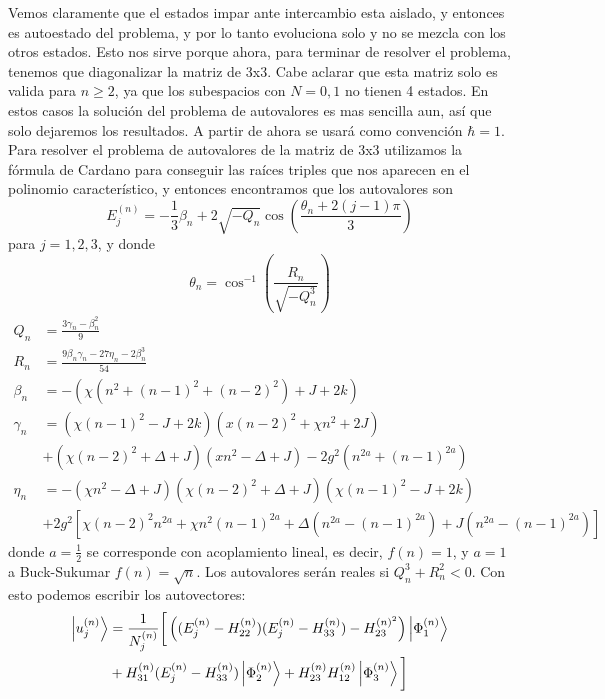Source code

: Vemos claramente que el estados impar ante intercambio esta aislado, y entonces es autoestado del problema, y por lo tanto evoluciona solo y no se mezcla con los otros estados. Esto nos sirve porque ahora, para terminar de resolver el problema, tenemos que diagonalizar la matriz de 3x3. Cabe aclarar que esta matriz solo es valida para $n\geq 2$, ya que los subespacios con $N=0,1$ no tienen 4 estados. En estos casos la soluci\'on del problema de autovalores es mas sencilla aun, as\'i que solo dejaremos los resultados. A partir de ahora se usar\'a como convención $\hbar=1$. \newline
Para resolver el problema de autovalores de la matriz de 3x3 utilizamos la fórmula de Cardano para conseguir las ra\'ices triples que nos aparecen en el polinomio caracter\'istico, y entonces encontramos que los autovalores son
\begin{equation}
    E_j^{(n)}=-\frac{1}{3}\beta_n+2\sqrt{-Q_n}\cos{\left(\frac{\theta_n+2(j-1)\pi}{3}\right)}
\end{equation}
para $j=1,2,3$, y donde 
\begin{equation}
    \theta_n=\cos^{-1}\left(\frac{R_n}{\sqrt{-Q_n^3}}\right)
\end{equation}
\begin{align*}
    Q_n & = \frac{3\gamma_n-\beta_n^2}{9} \\
    R_n & = \frac{9\beta_n\gamma_n-27\eta_n-2\beta_n^3}{54} \\
    \beta_n & = - \left( \chi(n^2+(n-1)^2+(n-2)^2)+J+2k\right) \\
    \gamma_n & = (\chi(n-1)^2 - J + 2k)(x(n-2)^2+\chi n^2+2J) \\ 
    & +(\chi (n-2)^2+\Delta+J)(x n^2-\Delta+J)-2g^2(n^{2a}+(n-1)^{2a}) \\ 
    \eta_n &= -(\chi n^2-\Delta+J)(\chi(n-2)^2+\Delta+J)(\chi(n-1)^2-J+2k) \\
    &+2g^2 \left[  \chi(n-2)^2n^{2a}+\chi n^2(n-1)^{2a}+\Delta\left(n^{2a}-(n-1)^{2a}\right) +J(n^{2a}-(n-1)^{2a})\right]
\end{align*}
donde $a=\frac{1}{2}$ se corresponde con acoplamiento lineal, es decir, $f(n)=1$, y $a=1$ a Buck-Sukumar $f(n)=\sqrt{n}$. Los autovalores ser\'an reales si $Q_n^3+R_n^2<0$.
Con esto podemos escribir los autovectores:
\begin{equation}
    \begin{split}
        \ket{u_j^{(n)}} &= \frac{1}{N_j^{(n)}} \bigg[ \left((E_j^{(n)} - H_{22}^{(n)})(E_j^{(n)}-H_{33}^{(n)}) - H_{23}^{(n)^2} \right) \ket{\Phi_1^{(n)}} \\ &+ H_{31}^{(n)}(E_j^{(n)}-H_{33}^{(n)})\ket{\Phi_2^{(n)}} + H_{23}^{(n)}H_{12}^{(n)}\ket{\Phi_3^{(n)}}\bigg]
    \end{split}
\end{equation}
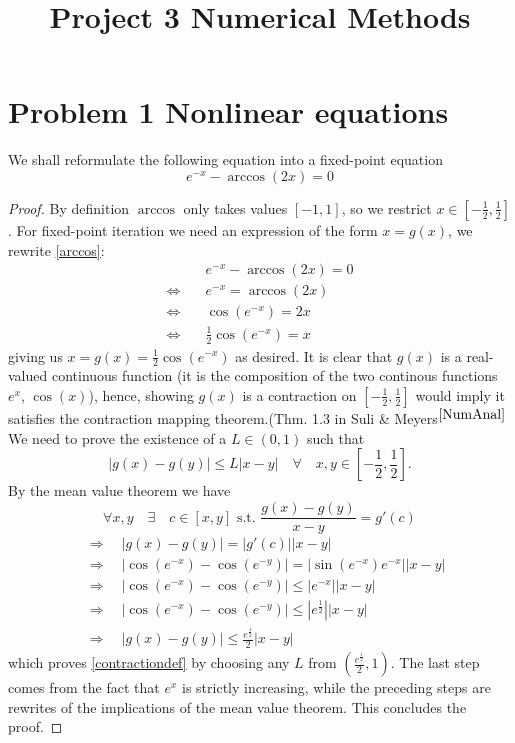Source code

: \title{Project 3 Numerical Methods}
\maketitle

\newpage
\section{Problem 1 Nonlinear equations}
We shall reformulate the following equation into a fixed-point equation
\begin{equation} e^{-x}-\arccos (2 x)=0 \end{equation}\label{arccos}
\begin{proof}
By definition $\arccos$ only takes values $[-1,1]$, so we restrict $x\in[-\frac{1}{2}, \frac{1}{2}]$. For fixed-point iteration we need an expression of the form $x=g(x)$, we rewrite \ref{arccos}:
\begin{align*}
   & e^{-x}-\arccos(2x)=0  \\
   \Leftrightarrow \quad & e^{-x}=\arccos(2x) \\
   \Leftrightarrow \quad & \cos(e^{-x})=2x \\
   \Leftrightarrow \quad & \frac{1}{2}\cos(e^{-x})=x
\end{align*}
giving us $x=g(x)=\frac{1}{2}\cos(e^{-x})$ as desired. It is clear that $g(x)$ is a real-valued continuous function (it is the composition of the two continous functions $e^x$, $\cos(x)$), hence, showing $g(x)$ is a contraction on $[-\frac{1}{2}, \frac{1}{2}]$ would imply it satisfies the contraction mapping theorem.(Thm. 1.3 in Suli \& Meyers$^{\ref{NumAnal}}$
\newline We need to prove the existence of a $L\in (0,1)$ such that
  \begin{equation}
    |g(x)-g(y)|\leq L|x-y| \quad\forall\quad x,y\in[-\frac{1}{2}, \frac{1}{2}].
  \end{equation}\label{contractiondef}
By the mean value theorem we have
  $$ \forall x,y \quad \exists \quad c\in[x,y] \text{ s.t. } \frac{g(x)-g(y)}{x-y}=g'(c) $$
\begin{align*}
  & \Rightarrow \quad |g(x)-g(y)|=|g'(c)||x-y| \\
  & \Rightarrow \quad |\cos(e^{-x})-\cos(e^{-y})|=|\sin(e^{-x})e^{-x}||x-y| \\
  & \Rightarrow \quad |\cos(e^{-x})-\cos(e^{-y})|\leq |e^{-x}||x-y| \\
  & \Rightarrow \quad |\cos(e^{-x})-\cos(e^{-y})|\leq |e^{\frac{1}{2}}||x-y| \\
  & \Rightarrow \quad |g(x)-g(y)| \leq \frac{e^{\frac{1}{2}}}{2}|x-y|
\end{align*}
which proves \ref{contractiondef} by choosing any $L$ from $(\frac{e^{\frac{1}{2}}}{2}, 1)$. The last step comes from the fact that $e^x$ is strictly increasing, while the preceding steps are rewrites of the implications of the mean value theorem.
\newline This concludes the proof.
\end{proof}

◇ ◇ ◇ ◇ ◇ ◇ ◇

Bring together each line above where the string "problema" turns up.

: Vemos claramente que el estados impar ante intercambio esta aislado, y entonces es autoestado del problema, y por lo tanto evoluciona solo y no se mezcla con los otros estados. Esto nos sirve porque ahora, para terminar de resolver el problema, tenemos que diagonalizar la matriz de 3x3. Cabe aclarar que esta matriz solo es valida para $n\geq 2$, ya que los subespacios con $N=0,1$ no tienen 4 estados. En estos casos la soluci\'on del problema de autovalores es mas sencilla aun, as\'i que solo dejaremos los resultados. A partir de ahora se usar\'a como convención $\hbar=1$. \newline
Para resolver el problema de autovalores de la matriz de 3x3 utilizamos la fórmula de Cardano para conseguir las ra\'ices triples que nos aparecen en el polinomio caracter\'istico, y entonces encontramos que los autovalores son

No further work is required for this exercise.